Apprehension hangs over the city: the sound of a siren causes jitters, rubbish bags on street corners trigger alarm, foreigners receive suspicious glances and forgotten bags on trains close down stations.

"I feel we now have two terrorists here: local terrorist and international terrorist," says Frances Earley, an English teacher who has run an Irish shop in the heart of the city for 13 years. The Laois-born woman, who settled in Madrid more than 25 years ago, set up the shop as a hobby to maintain her Irish identity. Earley's little den of Celticness, which stocks everything from Aran jumpers to Claddagh jewellery, stands proudly at the top of the prestigious Calle de José Ortega y Gasset; although the area is miles from the scenes of the atrocities, she no longer feels secure and is reluctant to take the metro. Yet, she says, the attacks have brought her much closer to Madrilenians than she has felt before. "I realise that there is such a thing as solidarity in the city, where everybody worked together," she says.

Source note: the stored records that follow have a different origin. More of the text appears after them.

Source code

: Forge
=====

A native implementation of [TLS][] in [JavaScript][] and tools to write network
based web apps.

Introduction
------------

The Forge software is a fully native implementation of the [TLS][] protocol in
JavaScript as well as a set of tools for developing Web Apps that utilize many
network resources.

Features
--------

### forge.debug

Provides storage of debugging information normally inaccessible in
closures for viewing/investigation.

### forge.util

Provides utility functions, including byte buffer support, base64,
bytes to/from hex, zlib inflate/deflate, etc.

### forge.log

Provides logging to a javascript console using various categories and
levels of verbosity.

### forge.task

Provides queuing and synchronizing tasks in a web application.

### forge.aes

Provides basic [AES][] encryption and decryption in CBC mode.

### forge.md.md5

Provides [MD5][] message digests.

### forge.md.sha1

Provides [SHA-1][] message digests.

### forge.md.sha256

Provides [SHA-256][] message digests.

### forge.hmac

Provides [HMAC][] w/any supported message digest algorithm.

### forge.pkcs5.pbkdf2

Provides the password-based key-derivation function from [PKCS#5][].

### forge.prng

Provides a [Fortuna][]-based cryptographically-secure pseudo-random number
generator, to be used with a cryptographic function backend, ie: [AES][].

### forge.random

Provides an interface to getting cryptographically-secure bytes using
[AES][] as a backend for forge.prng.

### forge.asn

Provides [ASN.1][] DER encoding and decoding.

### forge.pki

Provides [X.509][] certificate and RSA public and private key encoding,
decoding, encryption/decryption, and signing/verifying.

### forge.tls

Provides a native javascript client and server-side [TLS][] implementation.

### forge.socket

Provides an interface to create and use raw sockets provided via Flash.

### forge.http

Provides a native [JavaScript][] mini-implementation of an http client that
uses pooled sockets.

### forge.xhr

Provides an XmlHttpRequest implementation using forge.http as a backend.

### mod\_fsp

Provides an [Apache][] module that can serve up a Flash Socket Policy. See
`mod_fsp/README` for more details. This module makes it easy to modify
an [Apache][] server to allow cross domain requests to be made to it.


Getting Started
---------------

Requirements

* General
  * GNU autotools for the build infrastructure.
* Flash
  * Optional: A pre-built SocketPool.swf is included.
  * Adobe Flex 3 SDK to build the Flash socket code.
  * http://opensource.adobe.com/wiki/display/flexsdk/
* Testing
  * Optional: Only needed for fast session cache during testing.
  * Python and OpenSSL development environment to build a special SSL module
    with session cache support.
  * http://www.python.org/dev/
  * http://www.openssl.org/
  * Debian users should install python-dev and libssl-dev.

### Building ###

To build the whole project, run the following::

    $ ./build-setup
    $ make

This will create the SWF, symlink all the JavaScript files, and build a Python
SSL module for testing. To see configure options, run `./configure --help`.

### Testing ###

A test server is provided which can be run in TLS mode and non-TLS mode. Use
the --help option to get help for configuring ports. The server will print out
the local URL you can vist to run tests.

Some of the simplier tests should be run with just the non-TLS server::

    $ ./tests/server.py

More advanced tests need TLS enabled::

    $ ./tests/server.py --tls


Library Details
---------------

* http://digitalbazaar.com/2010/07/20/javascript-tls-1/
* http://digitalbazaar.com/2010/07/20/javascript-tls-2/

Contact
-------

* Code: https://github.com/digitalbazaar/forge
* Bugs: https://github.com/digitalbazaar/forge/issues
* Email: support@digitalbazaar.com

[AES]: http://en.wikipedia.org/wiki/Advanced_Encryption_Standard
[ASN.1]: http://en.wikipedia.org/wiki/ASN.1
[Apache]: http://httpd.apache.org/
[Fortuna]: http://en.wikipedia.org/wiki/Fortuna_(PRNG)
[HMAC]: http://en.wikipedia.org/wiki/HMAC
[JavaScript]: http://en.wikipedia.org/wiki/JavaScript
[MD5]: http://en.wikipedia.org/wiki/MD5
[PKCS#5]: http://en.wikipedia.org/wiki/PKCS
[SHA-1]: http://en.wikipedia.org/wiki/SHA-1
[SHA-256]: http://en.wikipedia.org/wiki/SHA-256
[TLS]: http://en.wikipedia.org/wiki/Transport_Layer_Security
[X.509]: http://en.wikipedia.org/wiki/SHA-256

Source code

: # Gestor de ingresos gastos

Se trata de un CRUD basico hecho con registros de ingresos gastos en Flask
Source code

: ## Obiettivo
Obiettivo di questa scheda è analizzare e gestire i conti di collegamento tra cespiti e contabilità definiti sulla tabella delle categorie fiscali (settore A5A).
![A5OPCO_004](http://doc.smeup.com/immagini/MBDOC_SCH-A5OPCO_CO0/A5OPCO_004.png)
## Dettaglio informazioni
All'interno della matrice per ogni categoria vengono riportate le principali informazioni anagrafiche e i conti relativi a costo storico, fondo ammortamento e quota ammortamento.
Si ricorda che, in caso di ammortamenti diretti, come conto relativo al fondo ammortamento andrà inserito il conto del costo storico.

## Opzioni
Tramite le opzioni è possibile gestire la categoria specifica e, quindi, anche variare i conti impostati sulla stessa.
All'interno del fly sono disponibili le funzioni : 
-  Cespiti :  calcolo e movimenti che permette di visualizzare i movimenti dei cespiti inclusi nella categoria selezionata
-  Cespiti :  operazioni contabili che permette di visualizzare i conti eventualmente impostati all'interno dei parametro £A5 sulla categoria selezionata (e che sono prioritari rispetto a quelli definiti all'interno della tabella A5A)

Despite the shadow that March 11th has cast over the city, Madrid is united against the terrorists and refuses to act like a city under siege. "We are brothers in arms," says Brendan Murphy. "I feel very at one with them. I'm not Spanish and I don't feel Spanish, but in this respect I feel at one with them."

At his Irish-language classes at the Escuela Oficial de Idiomas de Madrid, Pat Donnellan, a Galway man, has watched his students try to deal with the atrocities. It is impossible to assimilate their scale, he says. "It is only when you think of the individual cases and stories that you can begin to comprehend what has happened." But life has to get back to normal, he says. "Terrorism is a fact of life in Madrid. With ETA we have seen bombs and people blown to bits. But life goes on, like in Northern Ireland: we all have a job to do; we all have to clock in."

As co-founders and advisory editors of The Stony Thursday Book, a journal published in Limerick since 1975, the Liddy brothers have retained strong ties with Irish literature. The conflict between nationalism and multiculturalism felt by many expatriates is often played out in John's poetry, the most recent volume of which, Cast-A-Net, Almadraba, was translated into Spanish by Liam.

The brothers say March 11th has swept away feelings of cultural dislocation. They, like most Irish in Madrid, say the bombings have reinforced their desire to live in the city. "The people showed great solidarity and courage after the attack and great maturity in voting the way they did in the election. I feel privileged to be a part of that. More than ever, that makes this city, this country, the place where I want to be," says Liam.